In 1989, when his editor, Joesoef Isak, presented me with a typescript of all the materials that had been smuggled out of Buru and requested that I not only translate the thousand plus pages of raw text but that I also edit and shape the material in such a way as to make it more easily accessible to the English-language reader, I first hesitated, unsure as to whether I could shape the material into a cohesive text, but I will always be glad that I did accept the challenge. In the eight years that it took for me to produce a final manuscript I spent countless hours talking to Pram about his childhood, his marriages, his children, his role as a writer, and his life as a political prisoner. His constant readiness to assist me gave me the necessary willpower to transform his Indonesian words of hope and despair into English-language siblings.
The Mute’s Soliloquy was published in the spring of 1999. With the tremendous changes that had taken place in Indonesia’s political landscape after Soeharto stepped down from power the previous year, it was now possible for Pramoedya to go abroad and thus, in conjunction with the book’s publication, I helped to arrange a U.S. tour for the author. One of his stops was Madison, Wisconsin, home to a center for Indonesian studies at the University of Wisconsin, and only 68 miles from my family home.

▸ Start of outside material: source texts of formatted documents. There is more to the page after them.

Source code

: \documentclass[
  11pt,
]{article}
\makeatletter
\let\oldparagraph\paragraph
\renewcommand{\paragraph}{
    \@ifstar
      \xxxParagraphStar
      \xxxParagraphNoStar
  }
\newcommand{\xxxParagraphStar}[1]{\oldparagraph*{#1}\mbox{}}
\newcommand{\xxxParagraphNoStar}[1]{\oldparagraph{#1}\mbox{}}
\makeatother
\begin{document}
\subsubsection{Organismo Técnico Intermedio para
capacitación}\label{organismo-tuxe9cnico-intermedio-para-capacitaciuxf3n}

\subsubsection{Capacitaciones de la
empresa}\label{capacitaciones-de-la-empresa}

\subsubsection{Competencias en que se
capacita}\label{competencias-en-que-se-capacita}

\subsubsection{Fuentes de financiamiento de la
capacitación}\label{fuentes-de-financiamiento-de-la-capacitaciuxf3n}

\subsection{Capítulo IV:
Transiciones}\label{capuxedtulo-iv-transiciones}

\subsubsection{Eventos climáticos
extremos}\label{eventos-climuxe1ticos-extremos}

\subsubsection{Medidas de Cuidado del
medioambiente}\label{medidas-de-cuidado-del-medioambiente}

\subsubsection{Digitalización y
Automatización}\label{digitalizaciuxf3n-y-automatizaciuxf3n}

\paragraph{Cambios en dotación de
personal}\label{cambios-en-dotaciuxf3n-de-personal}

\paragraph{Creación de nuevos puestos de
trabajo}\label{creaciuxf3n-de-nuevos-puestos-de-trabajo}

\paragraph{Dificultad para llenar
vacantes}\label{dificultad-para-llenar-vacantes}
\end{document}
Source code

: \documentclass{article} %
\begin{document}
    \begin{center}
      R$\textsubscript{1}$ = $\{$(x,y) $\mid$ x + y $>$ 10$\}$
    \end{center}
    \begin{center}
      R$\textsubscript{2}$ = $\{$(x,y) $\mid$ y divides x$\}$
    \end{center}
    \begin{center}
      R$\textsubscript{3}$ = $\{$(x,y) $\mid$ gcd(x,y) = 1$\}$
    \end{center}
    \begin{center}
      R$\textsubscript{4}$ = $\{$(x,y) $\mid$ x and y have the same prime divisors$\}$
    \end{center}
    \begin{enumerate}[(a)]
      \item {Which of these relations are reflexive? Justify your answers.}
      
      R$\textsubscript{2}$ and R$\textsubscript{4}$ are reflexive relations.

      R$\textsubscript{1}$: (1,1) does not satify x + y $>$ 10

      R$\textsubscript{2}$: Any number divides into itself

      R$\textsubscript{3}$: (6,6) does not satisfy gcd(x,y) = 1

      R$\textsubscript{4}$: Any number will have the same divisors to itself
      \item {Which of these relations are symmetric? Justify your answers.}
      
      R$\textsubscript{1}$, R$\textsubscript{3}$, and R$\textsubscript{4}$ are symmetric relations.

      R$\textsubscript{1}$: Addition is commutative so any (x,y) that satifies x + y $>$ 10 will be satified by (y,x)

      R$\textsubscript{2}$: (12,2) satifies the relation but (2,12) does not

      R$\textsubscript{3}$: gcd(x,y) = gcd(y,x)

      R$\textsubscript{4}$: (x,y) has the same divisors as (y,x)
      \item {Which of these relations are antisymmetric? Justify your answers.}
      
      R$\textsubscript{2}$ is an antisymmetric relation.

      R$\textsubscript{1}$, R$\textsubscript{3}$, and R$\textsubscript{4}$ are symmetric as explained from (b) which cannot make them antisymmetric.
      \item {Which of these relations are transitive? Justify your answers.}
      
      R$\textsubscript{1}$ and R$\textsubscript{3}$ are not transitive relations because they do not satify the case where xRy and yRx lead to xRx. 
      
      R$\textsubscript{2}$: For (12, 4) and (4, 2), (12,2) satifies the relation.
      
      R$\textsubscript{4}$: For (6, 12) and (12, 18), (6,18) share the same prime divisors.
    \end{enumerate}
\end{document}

On Saturday, April 8, two-days short of the 100-day anniversary of my father’s death (a very important time-marker in Indonesia), Pramoedya visited Glynnspring with his wife, Maimunah; Joesoef Isak; and several students and faculty from U.W. Following a walking tour of the farm, the group gathered inside my family home for a home-cooked meal and to listen to readings from The Mute’s Soliloquy. Many of my siblings and relatives were present. With the time being so soon after my father’s death, as I read a letter that Pramoedya had written to one of his children, my eyes began to well and my throat to catch from the love that was so apparent in his words. Pram’s letters had become my parent’s love letters and soon everyone, Pramoedya included, was clearing their throats or dabbing their eyes. There was no laughter that day but the tears that were shed spoke of a love that would never die.
PS: In May 2002, on the very day that the transcription of my parent’s letters was completed, I was again called home, this time because of my mother’s imminent death. A later word count revealed that their collection, with its 1,258 separate items, contains a total of 735,839 words, the equivalent of approximately 2,400 pages of text. According to information obtained from Andrew Carroll, Founding Director of the Center for American War Letters, this makes my parent’s collection of “World War II letters” the second largest known private collection in the United States.